Available records –
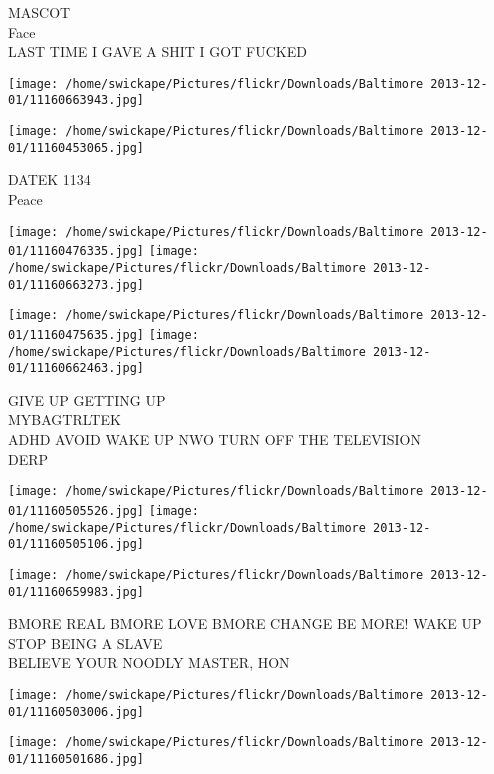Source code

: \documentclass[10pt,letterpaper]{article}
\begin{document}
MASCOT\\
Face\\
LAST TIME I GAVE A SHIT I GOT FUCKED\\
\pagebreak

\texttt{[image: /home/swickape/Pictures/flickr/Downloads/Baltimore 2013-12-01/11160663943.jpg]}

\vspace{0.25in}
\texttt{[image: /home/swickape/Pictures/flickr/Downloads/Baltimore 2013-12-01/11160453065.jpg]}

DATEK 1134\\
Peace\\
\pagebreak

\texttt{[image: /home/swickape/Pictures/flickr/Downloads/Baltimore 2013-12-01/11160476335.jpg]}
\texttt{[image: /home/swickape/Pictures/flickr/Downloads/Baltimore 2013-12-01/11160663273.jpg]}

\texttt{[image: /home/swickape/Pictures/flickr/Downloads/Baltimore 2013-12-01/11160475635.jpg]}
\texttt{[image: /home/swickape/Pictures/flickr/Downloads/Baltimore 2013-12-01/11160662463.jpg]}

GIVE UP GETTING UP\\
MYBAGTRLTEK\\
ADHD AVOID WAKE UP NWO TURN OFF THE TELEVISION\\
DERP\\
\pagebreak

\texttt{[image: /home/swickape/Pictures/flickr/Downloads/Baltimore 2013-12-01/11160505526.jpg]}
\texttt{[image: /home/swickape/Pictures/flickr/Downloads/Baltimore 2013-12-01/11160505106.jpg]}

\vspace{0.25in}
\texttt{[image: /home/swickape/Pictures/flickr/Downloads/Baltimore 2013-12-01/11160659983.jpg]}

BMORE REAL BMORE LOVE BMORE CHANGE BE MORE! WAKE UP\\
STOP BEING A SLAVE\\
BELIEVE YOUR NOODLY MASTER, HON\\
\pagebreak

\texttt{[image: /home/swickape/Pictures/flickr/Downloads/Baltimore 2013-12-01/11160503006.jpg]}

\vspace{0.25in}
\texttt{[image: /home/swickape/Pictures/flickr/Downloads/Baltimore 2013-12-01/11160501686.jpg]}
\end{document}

Action item –
Pick out every line above that contains the word "Downloads" and copy it.

Solved problem –
\texttt{[image: /home/swickape/Pictures/flickr/Downloads/Baltimore 2013-12-01/11160663943.jpg]}
\texttt{[image: /home/swickape/Pictures/flickr/Downloads/Baltimore 2013-12-01/11160453065.jpg]}
\texttt{[image: /home/swickape/Pictures/flickr/Downloads/Baltimore 2013-12-01/11160476335.jpg]}
\texttt{[image: /home/swickape/Pictures/flickr/Downloads/Baltimore 2013-12-01/11160663273.jpg]}
\texttt{[image: /home/swickape/Pictures/flickr/Downloads/Baltimore 2013-12-01/11160475635.jpg]}
\texttt{[image: /home/swickape/Pictures/flickr/Downloads/Baltimore 2013-12-01/11160662463.jpg]}
\texttt{[image: /home/swickape/Pictures/flickr/Downloads/Baltimore 2013-12-01/11160505526.jpg]}
\texttt{[image: /home/swickape/Pictures/flickr/Downloads/Baltimore 2013-12-01/11160505106.jpg]}
\texttt{[image: /home/swickape/Pictures/flickr/Downloads/Baltimore 2013-12-01/11160659983.jpg]}
\texttt{[image: /home/swickape/Pictures/flickr/Downloads/Baltimore 2013-12-01/11160503006.jpg]}
\texttt{[image: /home/swickape/Pictures/flickr/Downloads/Baltimore 2013-12-01/11160501686.jpg]}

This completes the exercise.